Godley Head is a high peninsula to the southeast of Christchurch. It was the site of anti-ship gun emplacements in WW II, it’s covered with hiking trails, and also has a campground where we were hoping to spend the night.

I routed us to one of the trail heads at a place called Taylor’s Mistake. Rito’s mistake was not realizing that there was no way to get from there to the campground with the bikes. This was AFTER climbing a hors catégorie hill to get there. Dana took the steep windy paved road which was heavily laden with traffic and two other cyclists making the same climb. I didn’t feel like hiking-a-bike in that narrow corridor and from past experience knew I would be walking. I instead took a path that led off a dead-end street to a network of trails to the top. That proved to be its own hors catégorie climb as I struggled to push the bike and bags up what was probably and 18-20% grade dirt track. Thankfully that only lasted for about 100 ft and then I got on more normal trails to the top where Dana was waiting.

We started the long descent to Taylor’s Mistake thinking the whole time, “Hope we don’t have to come back this way.” Once we got to the bottom, I quickly realized my error and told Dana that the only way to the campground was to walk sans bikes, or to climb out and back up another long hill to the campground road.

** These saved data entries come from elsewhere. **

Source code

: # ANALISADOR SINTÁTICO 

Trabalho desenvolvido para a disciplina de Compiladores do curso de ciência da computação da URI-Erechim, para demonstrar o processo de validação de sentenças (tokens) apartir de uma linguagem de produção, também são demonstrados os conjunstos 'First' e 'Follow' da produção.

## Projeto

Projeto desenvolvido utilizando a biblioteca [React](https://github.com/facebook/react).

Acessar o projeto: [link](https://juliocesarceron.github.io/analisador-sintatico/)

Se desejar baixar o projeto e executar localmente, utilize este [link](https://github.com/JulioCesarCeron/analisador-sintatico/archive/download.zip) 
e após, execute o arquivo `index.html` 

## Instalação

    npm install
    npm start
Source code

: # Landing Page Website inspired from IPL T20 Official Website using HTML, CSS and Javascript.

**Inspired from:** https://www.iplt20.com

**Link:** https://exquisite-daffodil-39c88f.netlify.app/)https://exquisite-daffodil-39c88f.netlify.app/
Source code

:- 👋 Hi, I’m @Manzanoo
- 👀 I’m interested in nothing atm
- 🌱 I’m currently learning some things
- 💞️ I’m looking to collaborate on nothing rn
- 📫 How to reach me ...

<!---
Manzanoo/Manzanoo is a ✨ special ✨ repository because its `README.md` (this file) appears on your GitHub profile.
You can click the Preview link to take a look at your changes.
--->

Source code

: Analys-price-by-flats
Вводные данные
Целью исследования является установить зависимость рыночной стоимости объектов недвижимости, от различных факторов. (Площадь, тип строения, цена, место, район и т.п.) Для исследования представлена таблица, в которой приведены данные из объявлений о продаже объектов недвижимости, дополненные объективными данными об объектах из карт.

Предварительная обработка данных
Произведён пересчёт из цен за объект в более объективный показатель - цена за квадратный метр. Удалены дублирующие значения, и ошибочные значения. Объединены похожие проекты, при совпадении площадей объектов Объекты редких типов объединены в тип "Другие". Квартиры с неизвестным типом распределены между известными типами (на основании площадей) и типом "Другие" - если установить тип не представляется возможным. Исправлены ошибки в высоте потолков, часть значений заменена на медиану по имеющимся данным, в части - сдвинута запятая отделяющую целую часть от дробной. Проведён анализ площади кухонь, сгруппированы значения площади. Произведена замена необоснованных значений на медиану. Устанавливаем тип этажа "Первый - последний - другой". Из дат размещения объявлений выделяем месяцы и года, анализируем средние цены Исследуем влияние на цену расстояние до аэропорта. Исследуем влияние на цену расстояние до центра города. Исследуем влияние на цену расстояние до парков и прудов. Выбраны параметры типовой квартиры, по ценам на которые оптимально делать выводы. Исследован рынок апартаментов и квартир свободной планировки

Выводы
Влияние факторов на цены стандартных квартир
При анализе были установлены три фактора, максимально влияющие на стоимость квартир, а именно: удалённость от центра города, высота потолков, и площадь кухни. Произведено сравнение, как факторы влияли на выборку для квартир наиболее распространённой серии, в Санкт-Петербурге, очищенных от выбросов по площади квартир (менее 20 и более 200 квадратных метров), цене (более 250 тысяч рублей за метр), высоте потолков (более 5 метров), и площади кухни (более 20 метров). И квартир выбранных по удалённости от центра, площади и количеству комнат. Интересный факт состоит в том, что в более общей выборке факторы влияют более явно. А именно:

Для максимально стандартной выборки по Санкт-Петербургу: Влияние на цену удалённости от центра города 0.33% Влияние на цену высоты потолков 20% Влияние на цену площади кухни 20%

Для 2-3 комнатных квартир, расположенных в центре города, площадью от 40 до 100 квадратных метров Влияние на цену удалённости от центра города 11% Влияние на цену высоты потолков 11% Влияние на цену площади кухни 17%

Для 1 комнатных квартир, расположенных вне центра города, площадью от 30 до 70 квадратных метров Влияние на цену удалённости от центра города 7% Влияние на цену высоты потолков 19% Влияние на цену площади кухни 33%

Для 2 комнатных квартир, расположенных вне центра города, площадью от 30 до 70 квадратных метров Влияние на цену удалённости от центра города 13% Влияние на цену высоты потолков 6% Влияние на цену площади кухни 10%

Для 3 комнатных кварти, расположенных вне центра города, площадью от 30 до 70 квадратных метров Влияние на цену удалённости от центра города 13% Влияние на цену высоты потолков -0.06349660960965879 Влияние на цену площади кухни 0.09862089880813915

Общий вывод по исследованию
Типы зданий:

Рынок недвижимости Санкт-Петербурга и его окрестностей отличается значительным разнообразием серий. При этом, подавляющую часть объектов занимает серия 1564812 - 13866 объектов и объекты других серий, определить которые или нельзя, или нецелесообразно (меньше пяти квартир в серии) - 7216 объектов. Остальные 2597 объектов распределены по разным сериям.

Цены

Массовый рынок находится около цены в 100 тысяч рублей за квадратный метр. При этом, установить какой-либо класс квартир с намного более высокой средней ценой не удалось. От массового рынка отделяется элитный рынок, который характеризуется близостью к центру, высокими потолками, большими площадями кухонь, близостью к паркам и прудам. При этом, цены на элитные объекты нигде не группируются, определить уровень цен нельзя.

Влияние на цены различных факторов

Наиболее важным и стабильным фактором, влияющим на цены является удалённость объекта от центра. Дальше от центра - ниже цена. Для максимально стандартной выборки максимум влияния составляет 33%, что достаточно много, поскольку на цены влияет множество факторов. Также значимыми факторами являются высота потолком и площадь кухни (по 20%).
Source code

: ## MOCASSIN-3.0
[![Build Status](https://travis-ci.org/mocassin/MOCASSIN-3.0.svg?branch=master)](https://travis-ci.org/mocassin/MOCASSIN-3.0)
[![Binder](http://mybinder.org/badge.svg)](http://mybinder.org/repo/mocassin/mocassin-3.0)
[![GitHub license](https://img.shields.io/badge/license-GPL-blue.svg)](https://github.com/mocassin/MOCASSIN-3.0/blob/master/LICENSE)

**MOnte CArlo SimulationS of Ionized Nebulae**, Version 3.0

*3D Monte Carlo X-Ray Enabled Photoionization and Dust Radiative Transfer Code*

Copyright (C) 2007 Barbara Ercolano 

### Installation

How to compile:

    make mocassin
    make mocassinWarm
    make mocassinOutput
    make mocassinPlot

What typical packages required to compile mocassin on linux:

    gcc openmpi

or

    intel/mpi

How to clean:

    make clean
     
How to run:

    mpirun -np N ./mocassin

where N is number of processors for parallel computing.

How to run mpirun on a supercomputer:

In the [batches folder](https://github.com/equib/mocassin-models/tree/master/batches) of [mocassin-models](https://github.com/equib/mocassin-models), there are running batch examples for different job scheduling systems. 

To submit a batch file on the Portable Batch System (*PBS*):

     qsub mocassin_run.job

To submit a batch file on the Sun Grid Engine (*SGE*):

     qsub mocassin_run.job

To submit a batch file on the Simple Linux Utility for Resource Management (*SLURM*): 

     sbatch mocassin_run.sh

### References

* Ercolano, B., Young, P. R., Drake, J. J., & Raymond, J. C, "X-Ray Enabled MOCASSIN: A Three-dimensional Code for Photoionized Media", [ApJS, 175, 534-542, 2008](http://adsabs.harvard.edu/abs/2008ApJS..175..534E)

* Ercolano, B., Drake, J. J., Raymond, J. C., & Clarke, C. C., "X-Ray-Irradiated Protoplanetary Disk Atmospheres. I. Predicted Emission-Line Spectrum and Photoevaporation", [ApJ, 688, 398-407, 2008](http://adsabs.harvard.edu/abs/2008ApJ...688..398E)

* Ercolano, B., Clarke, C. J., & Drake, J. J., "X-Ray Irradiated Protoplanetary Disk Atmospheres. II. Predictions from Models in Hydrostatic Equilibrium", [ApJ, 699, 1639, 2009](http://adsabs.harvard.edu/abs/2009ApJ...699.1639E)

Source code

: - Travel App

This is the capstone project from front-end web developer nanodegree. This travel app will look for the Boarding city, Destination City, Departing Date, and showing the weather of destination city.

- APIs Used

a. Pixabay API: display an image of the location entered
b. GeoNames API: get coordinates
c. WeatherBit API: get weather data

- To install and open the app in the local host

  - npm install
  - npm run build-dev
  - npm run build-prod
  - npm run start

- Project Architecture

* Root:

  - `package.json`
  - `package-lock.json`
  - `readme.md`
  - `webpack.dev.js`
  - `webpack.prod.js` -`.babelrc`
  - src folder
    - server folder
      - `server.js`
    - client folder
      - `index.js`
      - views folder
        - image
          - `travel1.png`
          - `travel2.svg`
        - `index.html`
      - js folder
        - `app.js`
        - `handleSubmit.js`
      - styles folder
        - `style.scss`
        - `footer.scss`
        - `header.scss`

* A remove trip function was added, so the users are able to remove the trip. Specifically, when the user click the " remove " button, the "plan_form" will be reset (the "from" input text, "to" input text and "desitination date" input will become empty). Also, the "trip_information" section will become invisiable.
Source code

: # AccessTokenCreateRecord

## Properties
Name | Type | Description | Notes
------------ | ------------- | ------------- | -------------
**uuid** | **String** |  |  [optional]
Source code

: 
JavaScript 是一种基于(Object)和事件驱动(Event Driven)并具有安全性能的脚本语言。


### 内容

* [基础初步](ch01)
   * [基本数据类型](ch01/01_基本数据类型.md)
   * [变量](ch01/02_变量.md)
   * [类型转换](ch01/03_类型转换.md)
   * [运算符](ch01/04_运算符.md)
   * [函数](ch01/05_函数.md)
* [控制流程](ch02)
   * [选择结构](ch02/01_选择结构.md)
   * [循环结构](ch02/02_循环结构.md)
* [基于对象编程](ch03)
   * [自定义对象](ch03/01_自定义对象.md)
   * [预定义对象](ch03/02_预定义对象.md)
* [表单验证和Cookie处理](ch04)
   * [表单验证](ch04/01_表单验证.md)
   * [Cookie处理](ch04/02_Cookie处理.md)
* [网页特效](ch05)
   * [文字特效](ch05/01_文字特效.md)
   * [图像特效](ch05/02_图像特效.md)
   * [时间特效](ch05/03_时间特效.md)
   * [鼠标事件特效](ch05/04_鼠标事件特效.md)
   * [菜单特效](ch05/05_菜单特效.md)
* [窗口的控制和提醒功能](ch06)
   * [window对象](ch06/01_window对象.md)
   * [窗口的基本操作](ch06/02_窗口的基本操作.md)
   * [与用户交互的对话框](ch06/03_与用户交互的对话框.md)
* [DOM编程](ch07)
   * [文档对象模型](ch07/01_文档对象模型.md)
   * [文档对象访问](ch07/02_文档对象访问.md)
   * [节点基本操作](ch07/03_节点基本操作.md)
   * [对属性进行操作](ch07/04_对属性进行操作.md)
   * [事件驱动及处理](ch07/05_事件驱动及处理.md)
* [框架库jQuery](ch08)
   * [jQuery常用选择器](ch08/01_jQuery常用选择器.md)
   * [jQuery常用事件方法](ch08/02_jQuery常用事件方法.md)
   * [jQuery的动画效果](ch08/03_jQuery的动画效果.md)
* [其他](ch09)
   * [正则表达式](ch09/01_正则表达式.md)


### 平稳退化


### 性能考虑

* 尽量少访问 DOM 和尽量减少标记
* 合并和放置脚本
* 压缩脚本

Taylor’s Mistake, by the way, was guiding his ship into Boulder Bay instead of the next bay south and grounding it. There were signs all around naming the bay and day-use area, but not a one explaining what his alleged mistake was. Anyway, back to us! There was a row of cabins along the path out to and up to the end of the peninsula and I saw a woman sitting inside one of the cabins which was obviously not a vacation rental as some of the others were. I knocked and asked her if we could stash our bikes beside her house while we went on a hike and she assented. One sigh of relief as we could at least get a hike in. We did 10km (6 miles), traversing the peninsula and all the gunnery and barrack structures. A good hike with great scenery and some education.

We still had a problem though. Where to camp that night? We went back down to Taylor’s, retrieved our bikes, and made dinner on one of the many picnic tables. It was getting late though, and Dana went back to the house where we left the bikes and asked if we could camp behind their cabin. Gordon & Donna said, sure, come and go as you like. We were ecstatic that we had a place to camp that would not be in the “no camping” zone. Dana learned that Gordon & Donna had lived there for six months, didn’t own a car, but climbed that hill to go get groceries. The cabin didn’t have a bathroom, so they used the public toilets we used. We set up the tent and climbed in for a windy, but otherwise silent night.